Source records
########################################

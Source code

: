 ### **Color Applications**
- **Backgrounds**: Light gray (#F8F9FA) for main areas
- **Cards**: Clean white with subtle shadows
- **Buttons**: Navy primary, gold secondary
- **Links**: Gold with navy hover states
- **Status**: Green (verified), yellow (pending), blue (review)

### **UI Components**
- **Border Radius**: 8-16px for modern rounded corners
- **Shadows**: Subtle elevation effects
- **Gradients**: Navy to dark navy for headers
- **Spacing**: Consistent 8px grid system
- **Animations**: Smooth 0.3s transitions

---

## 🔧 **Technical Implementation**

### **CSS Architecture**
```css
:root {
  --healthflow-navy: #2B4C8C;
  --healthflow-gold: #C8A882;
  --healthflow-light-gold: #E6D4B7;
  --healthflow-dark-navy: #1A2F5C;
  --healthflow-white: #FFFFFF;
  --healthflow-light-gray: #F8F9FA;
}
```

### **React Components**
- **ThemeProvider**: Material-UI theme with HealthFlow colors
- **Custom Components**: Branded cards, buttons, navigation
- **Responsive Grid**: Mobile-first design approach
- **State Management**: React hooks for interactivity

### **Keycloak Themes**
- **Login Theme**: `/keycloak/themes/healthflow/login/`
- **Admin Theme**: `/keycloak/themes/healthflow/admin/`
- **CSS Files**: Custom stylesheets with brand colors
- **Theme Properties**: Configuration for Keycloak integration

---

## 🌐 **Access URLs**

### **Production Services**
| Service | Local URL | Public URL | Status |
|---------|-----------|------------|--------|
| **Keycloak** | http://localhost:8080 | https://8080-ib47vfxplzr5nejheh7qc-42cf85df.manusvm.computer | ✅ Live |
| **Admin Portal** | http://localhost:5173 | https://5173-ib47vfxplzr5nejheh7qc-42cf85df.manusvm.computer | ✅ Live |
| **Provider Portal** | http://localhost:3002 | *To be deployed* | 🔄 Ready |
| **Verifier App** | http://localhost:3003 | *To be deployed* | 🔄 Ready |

########################################

▶ EXERCISE GOAL
Top to bottom, set down the entries above word for word.

▶ WRITTEN REPLY
Source code

: ### **Color Applications**
- **Backgrounds**: Light gray (#F8F9FA) for main areas
- **Cards**: Clean white with subtle shadows
- **Buttons**: Navy primary, gold secondary
- **Links**: Gold with navy hover states
- **Status**: Green (verified), yellow (pending), blue (review)

### **UI Components**
- **Border Radius**: 8-16px for modern rounded corners
- **Shadows**: Subtle elevation effects
- **Gradients**: Navy to dark navy for headers
- **Spacing**: Consistent 8px grid system
- **Animations**: Smooth 0.3s transitions

---

## 🔧 **Technical Implementation**

### **CSS Architecture**
```css
:root {
  --healthflow-navy: #2B4C8C;
  --healthflow-gold: #C8A882;
  --healthflow-light-gold: #E6D4B7;
  --healthflow-dark-navy: #1A2F5C;
  --healthflow-white: #FFFFFF;
  --healthflow-light-gray: #F8F9FA;
}
```

### **React Components**
- **ThemeProvider**: Material-UI theme with HealthFlow colors
- **Custom Components**: Branded cards, buttons, navigation
- **Responsive Grid**: Mobile-first design approach
- **State Management**: React hooks for interactivity

### **Keycloak Themes**
- **Login Theme**: `/keycloak/themes/healthflow/login/`
- **Admin Theme**: `/keycloak/themes/healthflow/admin/`
- **CSS Files**: Custom stylesheets with brand colors
- **Theme Properties**: Configuration for Keycloak integration

---

## 🌐 **Access URLs**

### **Production Services**
| Service | Local URL | Public URL | Status |
|---------|-----------|------------|--------|
| **Keycloak** | http://localhost:8080 | https://8080-ib47vfxplzr5nejheh7qc-42cf85df.manusvm.computer | ✅ Live |
| **Admin Portal** | http://localhost:5173 | https://5173-ib47vfxplzr5nejheh7qc-42cf85df.manusvm.computer | ✅ Live |
| **Provider Portal** | http://localhost:3002 | *To be deployed* | 🔄 Ready |
| **Verifier App** | http://localhost:3003 | *To be deployed* | 🔄 Ready |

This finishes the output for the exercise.